Segment Open

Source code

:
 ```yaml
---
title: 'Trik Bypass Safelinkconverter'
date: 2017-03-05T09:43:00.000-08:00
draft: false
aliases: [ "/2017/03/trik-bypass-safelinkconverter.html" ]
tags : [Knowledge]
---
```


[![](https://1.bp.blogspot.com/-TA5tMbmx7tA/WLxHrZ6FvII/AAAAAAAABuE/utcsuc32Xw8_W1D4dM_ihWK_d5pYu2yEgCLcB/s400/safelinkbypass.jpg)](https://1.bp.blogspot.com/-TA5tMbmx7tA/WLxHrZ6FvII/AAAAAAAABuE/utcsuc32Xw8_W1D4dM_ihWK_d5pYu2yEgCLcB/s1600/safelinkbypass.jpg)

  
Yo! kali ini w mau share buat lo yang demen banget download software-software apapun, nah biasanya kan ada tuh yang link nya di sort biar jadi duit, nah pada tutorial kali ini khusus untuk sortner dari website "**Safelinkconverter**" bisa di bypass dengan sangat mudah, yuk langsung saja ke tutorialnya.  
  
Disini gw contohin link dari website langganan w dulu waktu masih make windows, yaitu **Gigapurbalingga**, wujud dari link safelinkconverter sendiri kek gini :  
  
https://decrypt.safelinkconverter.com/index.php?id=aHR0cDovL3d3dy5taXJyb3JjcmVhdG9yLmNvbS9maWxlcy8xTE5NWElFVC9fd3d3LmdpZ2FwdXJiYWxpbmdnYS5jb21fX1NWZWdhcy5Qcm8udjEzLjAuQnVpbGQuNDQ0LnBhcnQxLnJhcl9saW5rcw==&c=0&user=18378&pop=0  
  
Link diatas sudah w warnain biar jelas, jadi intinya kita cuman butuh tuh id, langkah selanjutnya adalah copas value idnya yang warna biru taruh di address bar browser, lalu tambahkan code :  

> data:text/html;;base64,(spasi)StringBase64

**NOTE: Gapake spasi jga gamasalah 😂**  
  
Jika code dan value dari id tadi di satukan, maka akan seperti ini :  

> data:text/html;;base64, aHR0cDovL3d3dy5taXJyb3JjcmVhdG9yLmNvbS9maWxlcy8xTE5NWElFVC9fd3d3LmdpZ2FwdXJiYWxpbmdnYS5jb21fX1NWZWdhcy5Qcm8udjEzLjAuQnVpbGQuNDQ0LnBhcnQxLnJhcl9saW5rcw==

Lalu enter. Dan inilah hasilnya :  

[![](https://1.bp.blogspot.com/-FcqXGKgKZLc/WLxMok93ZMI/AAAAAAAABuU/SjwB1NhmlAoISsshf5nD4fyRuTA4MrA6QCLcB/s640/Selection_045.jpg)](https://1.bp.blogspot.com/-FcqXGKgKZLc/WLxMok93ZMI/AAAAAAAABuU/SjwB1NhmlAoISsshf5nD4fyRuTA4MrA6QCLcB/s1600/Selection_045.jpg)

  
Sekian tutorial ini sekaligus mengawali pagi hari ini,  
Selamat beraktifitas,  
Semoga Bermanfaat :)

Segment Closed
Segment Open

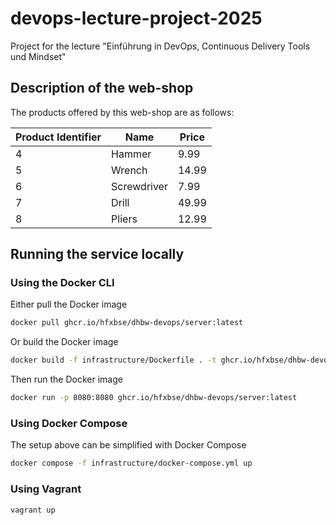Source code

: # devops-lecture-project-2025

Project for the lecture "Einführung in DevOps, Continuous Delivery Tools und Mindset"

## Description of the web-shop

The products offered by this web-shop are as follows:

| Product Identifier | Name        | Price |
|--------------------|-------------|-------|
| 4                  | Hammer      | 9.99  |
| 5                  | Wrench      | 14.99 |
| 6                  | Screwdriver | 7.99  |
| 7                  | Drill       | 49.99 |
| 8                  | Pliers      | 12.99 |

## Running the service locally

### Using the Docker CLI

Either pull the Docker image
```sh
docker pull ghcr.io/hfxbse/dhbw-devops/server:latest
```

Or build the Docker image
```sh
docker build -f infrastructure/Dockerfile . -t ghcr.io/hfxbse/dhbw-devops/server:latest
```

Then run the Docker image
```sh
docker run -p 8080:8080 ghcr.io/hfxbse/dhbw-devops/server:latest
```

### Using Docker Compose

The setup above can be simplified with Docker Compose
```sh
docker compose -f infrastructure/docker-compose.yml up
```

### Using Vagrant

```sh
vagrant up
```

Segment Closed

What is wanted is one number: how many lines in the listing hold the string "server".

Task response:
3